Courtesy of fvza.org
“Brand it like Beckham” so we’ve been taught, and untold fame and fortune may just follow you.
Learn to emulate Nike’s brand success story, and be inspired by how cleverly it came up with its world famous “Swoosh” logo and its unforgettable “Just Do It” tagline.
What about Apple – the world’s most valuable company? Well, some has claimed that Apple became such a global powerhouse largely because of its distinct brand personality and immaculately executed brand architecture.
Which came first, the Apple brand or its fantastic products? (source)
Build your brand and the rest – publicity, sales, profits, reputation – will follow.
Branding Will Not Save Poor Quality
Well, truth be told, it ain’t that simple friends.
While having a strong brand is important, it will not save your organisation if the other components of your business – for example, product quality, operational efficiency, organisational culture, and customer orientation – are in disarray.
Derrick Daye of Branding Strategy Insider shared the story of how Johnson and Johnson’s obsession with brand marketing alone was destroying its business. Spending a huge US$19.8 billion annually on marketing, selling and admin expenses, J and J has leveraged and stretched its brand equity over 92 consumer brands.
By neglecting its product quality in favour of brand marketing, the company downgraded its brand value – the very thing that it leveraged on previously.
Johnson n Johnson’s brand strength won’t save it (courtesy of Medcity News)
The Four Parts of Your Brand
At a more fundamental level, your company’s product brand is actually a sum of four factors, as cited by Geoffrey James here, namely:
- The quality of your products and services (50%)
- The way you treat your customers (40%)
- The way that you treat your employees (5%)
- How well you manage your corporate finances (5%)

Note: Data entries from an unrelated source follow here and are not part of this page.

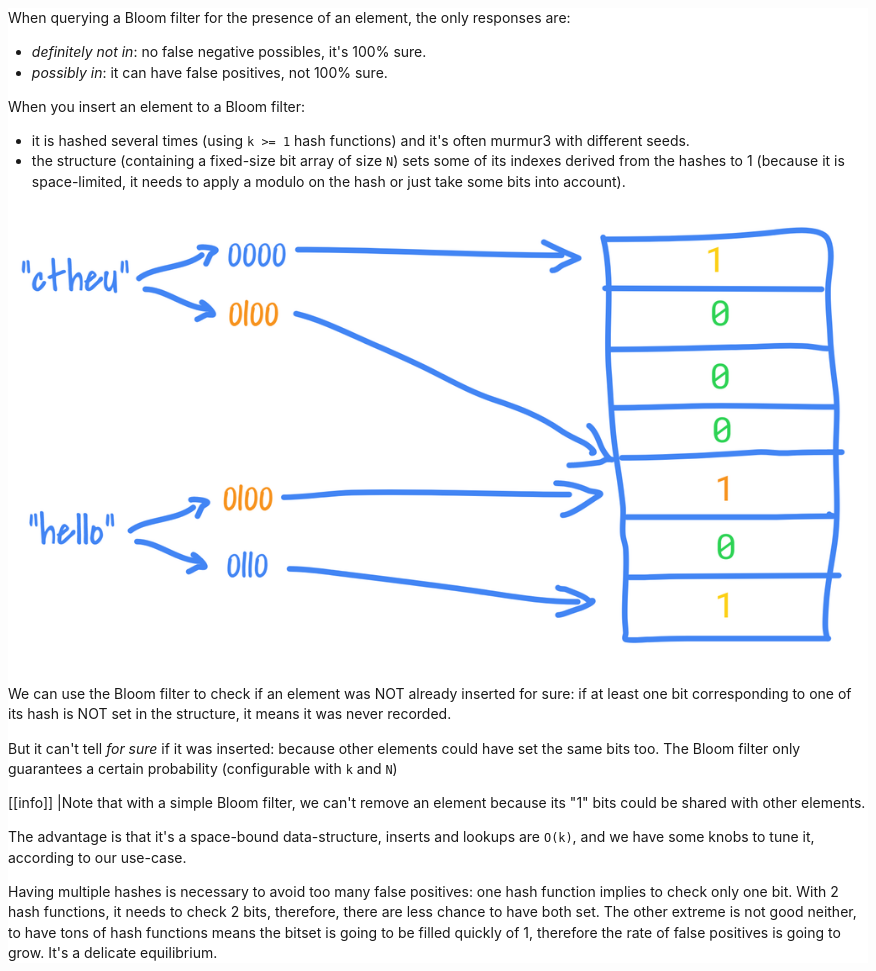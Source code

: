 When querying a Bloom filter for the presence of an element, the only responses are:
- _definitely not in_: no false negative possibles, it's 100% sure.
- _possibly in_: it can have false positives, not 100% sure.

When you insert an element to a Bloom filter:
- it is hashed several times (using `k >= 1` hash functions) and it's often murmur3 with different seeds.
- the structure (containing a fixed-size bit array of size `N`) sets some of its indexes derived from the hashes to 1 (because it is space-limited, it needs to apply a modulo on the hash or just take some bits into account).

![Bloom filter](bloomfilter.png)

We can use the Bloom filter to check if an element was NOT already inserted for sure: if at least one bit corresponding to one of its hash is NOT set in the structure, it means it was never recorded.

But it can't tell _for sure_ if it was inserted: because other elements could have set the same bits too. The Bloom filter only guarantees a certain probability (configurable with `k` and `N`)

[[info]]
|Note that with a simple Bloom filter, we can't remove an element because its "1" bits could be shared with other elements.

The advantage is that it's a space-bound data-structure, inserts and lookups are `O(k)`, and we have some knobs to tune it, according to our use-case.

Having multiple hashes is necessary to avoid too many false positives: one hash function implies to check only one bit. With 2 hash functions, it needs to check 2 bits, therefore, there are less chance to have both set. The other extreme is not good neither, to have tons of hash functions means the bitset is going to be filled quickly of 1, therefore the rate of false positives is going to grow. It's a delicate equilibrium.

Without getting these elements of your business right, no amount of clever logo design, creative sloganeering or brilliantly conceived advertising is enough to save you.
In Geoffrey’s view…
“It wasn’t Neil Diamond’s name that made him; it was his talent. Same thing with Bacall and Johnson.”
“Lipstick On a Bulldog”
In citing the futility of how Nigeria was trying to brand itself into a tourist paradise, Rosabeth Moss Kanter shared with us that it could be akin to putting “lipstick on a bulldog.”
After all, the destination had a lot more to resolve than just slapping on a cleverly conceived moniker.
To cross the psychological barrier of consumers, brands must start with an authenticity test, and not ignore the elephant in the room.
Courtesy of Venture Beat
Should you then fire your creative team or eliminate your brand consultant?
Not at all.
Rather, when faced with slipping customer interest at the cash register, focus on fixing your product/service quality, customer service processes, or your delivery channels FIRST.
Find out what went wrong (or what didn’t go right) and get to the root of your problem before trying to bring your brand on metaphorical flights of fancy.
For those who are entrusted with launching a new product brand, focus on creating a remarkable product (aka a “Purple Cow” borrowing from Seth Godin) rather than worry about logos, taglines, templates and elevator pitches from the onset.
There is a time and place for branding, and I like how Moss Kanter cites it here:
“Brands are wonderful assets when they capture the essence of a product, service, or event succinctly, meaningfully, and with endurance over time.”
Use branding wisely as a strategy to augment your business, rather than a flavour of the month to save it.
What are your thoughts on branding? Do you agree with the points raised here.